Reversed maki sushi
1 cup black rice (heaped cup)
1 1/ 3 cup water
1 teaspoon sugar
Salt to taste
1 teaspoon rice vinegar
Soft cheese like Camembert
Nori seaweed sheets
Rinse the black rice several times under running water until the water that drains off turns transparent. Transfer to a saucepan and add the indicated dose of boiling water. Simmer over low heat for 20 minutes. Remove from heat, season with salt, sugar and vinegar, then cover with a kitchen towel and let stand 15 minutes. The rice should be dry, sticky and not very hot.

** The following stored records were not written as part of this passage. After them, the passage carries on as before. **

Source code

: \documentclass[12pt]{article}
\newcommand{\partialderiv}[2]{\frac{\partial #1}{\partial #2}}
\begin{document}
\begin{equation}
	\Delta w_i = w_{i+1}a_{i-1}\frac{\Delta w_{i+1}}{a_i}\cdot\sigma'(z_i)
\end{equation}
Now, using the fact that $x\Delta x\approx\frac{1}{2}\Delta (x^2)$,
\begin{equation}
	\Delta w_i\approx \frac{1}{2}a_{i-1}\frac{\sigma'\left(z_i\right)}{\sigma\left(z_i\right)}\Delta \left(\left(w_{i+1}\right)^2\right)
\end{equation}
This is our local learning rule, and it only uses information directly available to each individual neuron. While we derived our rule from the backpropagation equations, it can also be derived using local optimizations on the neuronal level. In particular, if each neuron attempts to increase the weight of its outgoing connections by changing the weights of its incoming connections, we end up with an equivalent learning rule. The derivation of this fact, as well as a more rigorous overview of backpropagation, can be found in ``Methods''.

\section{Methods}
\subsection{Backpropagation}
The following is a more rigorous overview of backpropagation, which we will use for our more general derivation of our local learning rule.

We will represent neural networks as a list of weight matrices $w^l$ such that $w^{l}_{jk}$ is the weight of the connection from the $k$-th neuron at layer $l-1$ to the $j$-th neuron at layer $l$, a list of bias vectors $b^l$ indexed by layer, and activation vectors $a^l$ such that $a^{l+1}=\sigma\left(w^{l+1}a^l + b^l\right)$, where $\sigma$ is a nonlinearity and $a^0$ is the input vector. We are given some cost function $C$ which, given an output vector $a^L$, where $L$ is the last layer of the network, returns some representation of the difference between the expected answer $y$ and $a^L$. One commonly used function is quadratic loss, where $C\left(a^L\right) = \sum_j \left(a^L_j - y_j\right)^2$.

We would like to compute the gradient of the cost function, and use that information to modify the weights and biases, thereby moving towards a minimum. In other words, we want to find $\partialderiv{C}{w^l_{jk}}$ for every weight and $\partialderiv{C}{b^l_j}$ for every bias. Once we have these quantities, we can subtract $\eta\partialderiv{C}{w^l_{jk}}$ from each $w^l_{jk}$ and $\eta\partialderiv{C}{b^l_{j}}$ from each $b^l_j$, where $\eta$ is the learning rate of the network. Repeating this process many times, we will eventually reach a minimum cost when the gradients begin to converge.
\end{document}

Boil 1 liter of water and pour it into a round dish with the diameter of the rice sheets. Dip in, one by one, 3 sheets. Once softened, lay them one on the other but in a way to obtain an oval sheet with the length of a nori sheet. Then put these three rice sheets on a bamboo sushi mat. Place over a nori sheet and spread a good amount of black rice. Smooth well. Align lengthwise the stuffing ingredients, making an entire length with each one.
Wrap the sheets (rice and seaweed) tightly around the filling helping yourself with the bamboo mat to get a salami-like roll. Wrap it in plastic film and refrigerate until ready to serve. The sushi can be prepared the day before. This amount of rice is enough for 2 sushi rolls.
Just before serving, cut each roll into 1 cm slices with a sharp, wet knife. Serve the maki sushi with a small cup of soy sauce and a rose of wasabi sauce.